**TASK BRIEF**
Starting at the line that contains "- **Signature Treatment:**" and ending at the line that contains "- Production context", the lines below are to be given again exactly, with nothing added.

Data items

++++++++

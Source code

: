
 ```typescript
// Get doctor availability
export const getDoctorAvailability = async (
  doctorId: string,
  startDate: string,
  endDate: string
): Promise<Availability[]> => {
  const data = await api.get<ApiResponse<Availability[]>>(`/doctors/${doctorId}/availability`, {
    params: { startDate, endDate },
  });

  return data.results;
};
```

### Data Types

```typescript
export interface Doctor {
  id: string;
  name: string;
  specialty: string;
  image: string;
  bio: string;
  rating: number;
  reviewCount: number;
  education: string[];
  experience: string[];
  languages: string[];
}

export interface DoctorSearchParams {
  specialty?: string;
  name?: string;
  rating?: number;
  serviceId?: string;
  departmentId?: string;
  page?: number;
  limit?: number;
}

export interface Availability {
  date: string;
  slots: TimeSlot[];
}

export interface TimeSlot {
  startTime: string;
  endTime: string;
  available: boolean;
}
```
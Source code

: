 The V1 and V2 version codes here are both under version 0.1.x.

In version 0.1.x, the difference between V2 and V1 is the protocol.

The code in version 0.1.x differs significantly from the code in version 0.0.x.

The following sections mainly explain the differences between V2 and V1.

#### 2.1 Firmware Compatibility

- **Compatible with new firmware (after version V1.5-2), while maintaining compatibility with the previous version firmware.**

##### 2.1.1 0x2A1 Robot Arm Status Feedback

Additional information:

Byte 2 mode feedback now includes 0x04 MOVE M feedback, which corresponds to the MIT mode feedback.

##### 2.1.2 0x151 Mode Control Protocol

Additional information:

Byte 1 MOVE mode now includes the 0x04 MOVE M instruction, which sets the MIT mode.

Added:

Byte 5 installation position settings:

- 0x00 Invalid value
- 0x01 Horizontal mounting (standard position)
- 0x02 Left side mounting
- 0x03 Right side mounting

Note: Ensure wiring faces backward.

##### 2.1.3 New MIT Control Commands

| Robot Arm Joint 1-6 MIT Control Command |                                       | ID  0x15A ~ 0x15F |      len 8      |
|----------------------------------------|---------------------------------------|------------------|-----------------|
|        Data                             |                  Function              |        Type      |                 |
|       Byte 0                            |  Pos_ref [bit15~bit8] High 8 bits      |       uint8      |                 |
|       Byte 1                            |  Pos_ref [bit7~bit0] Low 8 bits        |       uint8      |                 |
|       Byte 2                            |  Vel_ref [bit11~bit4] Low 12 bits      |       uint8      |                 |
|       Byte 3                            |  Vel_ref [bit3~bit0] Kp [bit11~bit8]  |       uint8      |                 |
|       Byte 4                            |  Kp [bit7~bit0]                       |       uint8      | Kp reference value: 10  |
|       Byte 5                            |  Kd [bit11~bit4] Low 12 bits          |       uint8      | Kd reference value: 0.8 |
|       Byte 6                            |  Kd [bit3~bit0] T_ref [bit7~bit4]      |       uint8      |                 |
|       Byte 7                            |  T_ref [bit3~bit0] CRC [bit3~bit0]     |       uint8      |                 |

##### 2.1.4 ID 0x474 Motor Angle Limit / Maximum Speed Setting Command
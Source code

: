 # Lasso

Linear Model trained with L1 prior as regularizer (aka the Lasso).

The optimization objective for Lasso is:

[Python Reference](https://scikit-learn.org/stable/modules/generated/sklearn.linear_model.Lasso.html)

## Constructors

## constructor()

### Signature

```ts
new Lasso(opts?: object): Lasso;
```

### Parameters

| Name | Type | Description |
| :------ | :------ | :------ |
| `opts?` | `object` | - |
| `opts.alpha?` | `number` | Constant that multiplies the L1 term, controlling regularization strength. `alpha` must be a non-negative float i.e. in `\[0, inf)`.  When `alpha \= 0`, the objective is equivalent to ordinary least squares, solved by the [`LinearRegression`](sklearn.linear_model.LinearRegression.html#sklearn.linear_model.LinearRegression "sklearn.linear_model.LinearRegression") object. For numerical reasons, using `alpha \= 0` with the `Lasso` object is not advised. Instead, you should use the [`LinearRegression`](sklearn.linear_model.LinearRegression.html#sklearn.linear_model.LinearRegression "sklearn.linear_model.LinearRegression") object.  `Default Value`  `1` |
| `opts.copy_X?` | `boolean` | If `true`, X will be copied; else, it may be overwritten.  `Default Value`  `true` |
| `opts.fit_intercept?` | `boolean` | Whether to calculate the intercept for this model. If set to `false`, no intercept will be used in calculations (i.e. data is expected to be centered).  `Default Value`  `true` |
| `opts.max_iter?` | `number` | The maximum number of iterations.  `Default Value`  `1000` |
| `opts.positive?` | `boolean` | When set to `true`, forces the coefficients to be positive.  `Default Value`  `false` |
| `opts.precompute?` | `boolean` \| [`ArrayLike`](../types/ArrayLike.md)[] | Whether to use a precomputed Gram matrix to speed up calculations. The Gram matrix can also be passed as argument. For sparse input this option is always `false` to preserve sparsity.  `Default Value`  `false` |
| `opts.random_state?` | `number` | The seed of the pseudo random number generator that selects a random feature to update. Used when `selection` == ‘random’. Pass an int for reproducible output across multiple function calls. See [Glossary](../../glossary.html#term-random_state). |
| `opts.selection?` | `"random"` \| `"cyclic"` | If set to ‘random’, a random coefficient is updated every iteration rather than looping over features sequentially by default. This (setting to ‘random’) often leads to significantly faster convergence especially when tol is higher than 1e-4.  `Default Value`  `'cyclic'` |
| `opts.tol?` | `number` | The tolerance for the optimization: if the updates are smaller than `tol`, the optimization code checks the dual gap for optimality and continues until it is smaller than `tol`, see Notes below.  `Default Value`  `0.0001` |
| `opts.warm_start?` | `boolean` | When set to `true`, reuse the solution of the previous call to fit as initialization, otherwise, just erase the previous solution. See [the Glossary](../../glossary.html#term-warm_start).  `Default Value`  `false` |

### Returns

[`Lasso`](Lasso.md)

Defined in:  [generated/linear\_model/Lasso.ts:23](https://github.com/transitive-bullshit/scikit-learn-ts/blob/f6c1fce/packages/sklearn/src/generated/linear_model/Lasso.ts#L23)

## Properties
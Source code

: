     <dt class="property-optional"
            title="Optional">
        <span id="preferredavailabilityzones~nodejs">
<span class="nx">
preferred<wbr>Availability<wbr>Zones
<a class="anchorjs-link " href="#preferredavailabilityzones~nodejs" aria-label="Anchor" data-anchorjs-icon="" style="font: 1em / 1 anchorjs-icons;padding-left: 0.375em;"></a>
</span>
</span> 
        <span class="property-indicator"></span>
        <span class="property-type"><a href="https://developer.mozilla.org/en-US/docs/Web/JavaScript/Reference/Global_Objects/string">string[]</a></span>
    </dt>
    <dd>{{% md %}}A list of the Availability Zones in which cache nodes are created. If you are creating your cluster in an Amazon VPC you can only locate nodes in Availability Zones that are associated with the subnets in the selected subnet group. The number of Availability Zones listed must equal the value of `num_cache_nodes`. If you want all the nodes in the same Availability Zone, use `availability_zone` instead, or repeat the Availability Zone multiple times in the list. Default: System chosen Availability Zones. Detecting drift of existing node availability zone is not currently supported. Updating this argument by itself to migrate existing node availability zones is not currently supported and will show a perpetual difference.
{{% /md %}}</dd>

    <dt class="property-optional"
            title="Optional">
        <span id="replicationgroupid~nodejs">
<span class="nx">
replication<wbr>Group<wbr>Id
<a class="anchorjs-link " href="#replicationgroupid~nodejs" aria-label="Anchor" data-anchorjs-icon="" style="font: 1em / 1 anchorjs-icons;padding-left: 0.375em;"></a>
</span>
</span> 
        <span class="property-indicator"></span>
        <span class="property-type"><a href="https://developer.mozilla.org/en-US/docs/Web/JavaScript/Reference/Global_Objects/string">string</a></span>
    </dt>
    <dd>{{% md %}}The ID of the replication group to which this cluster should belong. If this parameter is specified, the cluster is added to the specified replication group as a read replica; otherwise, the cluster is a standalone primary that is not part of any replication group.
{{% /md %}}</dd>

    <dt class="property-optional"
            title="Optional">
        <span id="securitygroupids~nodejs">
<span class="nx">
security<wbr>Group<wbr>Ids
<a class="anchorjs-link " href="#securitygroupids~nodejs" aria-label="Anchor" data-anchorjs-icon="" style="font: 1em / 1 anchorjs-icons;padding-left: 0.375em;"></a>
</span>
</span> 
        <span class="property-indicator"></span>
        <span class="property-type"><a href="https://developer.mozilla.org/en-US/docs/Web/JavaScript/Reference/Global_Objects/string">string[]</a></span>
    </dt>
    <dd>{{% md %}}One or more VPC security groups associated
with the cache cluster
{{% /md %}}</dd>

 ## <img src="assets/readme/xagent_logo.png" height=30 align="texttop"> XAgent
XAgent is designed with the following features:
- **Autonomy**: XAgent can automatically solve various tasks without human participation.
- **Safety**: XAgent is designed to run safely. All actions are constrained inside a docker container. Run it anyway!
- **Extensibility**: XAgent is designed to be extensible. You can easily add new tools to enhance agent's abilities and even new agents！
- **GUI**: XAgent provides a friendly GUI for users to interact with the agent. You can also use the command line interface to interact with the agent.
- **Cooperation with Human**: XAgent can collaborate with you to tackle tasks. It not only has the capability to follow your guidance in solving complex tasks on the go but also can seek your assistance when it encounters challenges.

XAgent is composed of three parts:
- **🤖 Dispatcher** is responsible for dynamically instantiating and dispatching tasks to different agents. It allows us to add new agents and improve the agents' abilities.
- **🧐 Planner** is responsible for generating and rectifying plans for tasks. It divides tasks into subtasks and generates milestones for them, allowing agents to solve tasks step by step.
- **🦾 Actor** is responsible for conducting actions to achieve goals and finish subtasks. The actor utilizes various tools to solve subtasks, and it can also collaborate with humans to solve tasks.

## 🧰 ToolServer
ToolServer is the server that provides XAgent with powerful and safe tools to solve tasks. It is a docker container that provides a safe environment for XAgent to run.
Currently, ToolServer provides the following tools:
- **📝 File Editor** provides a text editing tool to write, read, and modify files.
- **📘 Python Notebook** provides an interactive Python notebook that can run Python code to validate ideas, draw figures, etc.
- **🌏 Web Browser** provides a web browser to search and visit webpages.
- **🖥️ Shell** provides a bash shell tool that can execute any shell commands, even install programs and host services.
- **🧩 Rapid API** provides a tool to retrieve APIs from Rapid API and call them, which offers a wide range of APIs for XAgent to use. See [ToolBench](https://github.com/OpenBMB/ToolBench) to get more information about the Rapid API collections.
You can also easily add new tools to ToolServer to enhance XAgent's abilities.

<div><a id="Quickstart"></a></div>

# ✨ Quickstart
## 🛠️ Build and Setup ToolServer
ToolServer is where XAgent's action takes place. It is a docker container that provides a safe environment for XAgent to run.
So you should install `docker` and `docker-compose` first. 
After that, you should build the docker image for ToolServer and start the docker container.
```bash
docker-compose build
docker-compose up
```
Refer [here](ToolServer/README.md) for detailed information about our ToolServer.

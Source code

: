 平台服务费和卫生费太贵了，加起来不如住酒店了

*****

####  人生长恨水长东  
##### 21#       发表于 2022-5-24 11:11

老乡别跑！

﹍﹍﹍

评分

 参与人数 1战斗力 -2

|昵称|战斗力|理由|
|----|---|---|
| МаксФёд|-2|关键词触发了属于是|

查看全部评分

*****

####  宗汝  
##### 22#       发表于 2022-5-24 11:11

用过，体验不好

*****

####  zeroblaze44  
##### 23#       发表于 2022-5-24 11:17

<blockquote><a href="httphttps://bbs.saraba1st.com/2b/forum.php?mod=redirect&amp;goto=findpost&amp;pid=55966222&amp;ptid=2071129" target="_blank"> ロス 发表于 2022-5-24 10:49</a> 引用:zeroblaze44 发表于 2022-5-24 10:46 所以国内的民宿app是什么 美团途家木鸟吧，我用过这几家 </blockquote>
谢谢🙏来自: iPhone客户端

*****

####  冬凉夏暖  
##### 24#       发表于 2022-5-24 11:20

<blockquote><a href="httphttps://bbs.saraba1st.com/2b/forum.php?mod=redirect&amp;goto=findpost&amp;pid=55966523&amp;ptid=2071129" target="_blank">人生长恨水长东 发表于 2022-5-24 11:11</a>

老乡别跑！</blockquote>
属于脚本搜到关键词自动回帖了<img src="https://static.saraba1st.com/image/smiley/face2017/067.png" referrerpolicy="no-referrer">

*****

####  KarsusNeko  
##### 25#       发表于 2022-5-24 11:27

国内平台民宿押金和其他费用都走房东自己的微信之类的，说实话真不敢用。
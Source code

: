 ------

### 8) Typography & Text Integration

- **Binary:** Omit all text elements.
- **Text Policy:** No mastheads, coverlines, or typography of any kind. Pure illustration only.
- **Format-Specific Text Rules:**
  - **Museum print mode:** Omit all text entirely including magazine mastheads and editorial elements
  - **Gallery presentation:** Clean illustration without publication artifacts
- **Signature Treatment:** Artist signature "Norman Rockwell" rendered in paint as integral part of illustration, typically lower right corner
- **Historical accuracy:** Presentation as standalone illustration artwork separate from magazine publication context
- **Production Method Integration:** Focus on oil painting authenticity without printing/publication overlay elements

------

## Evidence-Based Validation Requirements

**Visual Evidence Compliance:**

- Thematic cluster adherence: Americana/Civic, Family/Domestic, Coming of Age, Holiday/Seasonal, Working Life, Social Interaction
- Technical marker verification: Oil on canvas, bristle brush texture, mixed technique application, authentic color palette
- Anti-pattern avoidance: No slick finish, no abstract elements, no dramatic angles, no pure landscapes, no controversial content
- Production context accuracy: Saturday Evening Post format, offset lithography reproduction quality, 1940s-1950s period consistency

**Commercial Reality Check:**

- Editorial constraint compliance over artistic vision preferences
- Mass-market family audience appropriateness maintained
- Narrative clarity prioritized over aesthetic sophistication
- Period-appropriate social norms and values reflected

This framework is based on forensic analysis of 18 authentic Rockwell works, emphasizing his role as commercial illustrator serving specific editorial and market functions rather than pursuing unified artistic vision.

++++++++

**YOUR RESPONSE**
- **Signature Treatment:** Artist signature "Norman Rockwell" rendered in paint as integral part of illustration, typically lower right corner
- **Historical accuracy:** Presentation as standalone illustration artwork separate from magazine publication context
- **Production Method Integration:** Focus on oil painting authenticity without printing/publication overlay elements

------

## Evidence-Based Validation Requirements

**Visual Evidence Compliance:**

- Thematic cluster adherence: Americana/Civic, Family/Domestic, Coming of Age, Holiday/Seasonal, Working Life, Social Interaction
- Technical marker verification: Oil on canvas, bristle brush texture, mixed technique application, authentic color palette
- Anti-pattern avoidance: No slick finish, no abstract elements, no dramatic angles, no pure landscapes, no controversial content
- Production context accuracy: Saturday Evening Post format, offset lithography reproduction quality, 1940s-1950s period consistency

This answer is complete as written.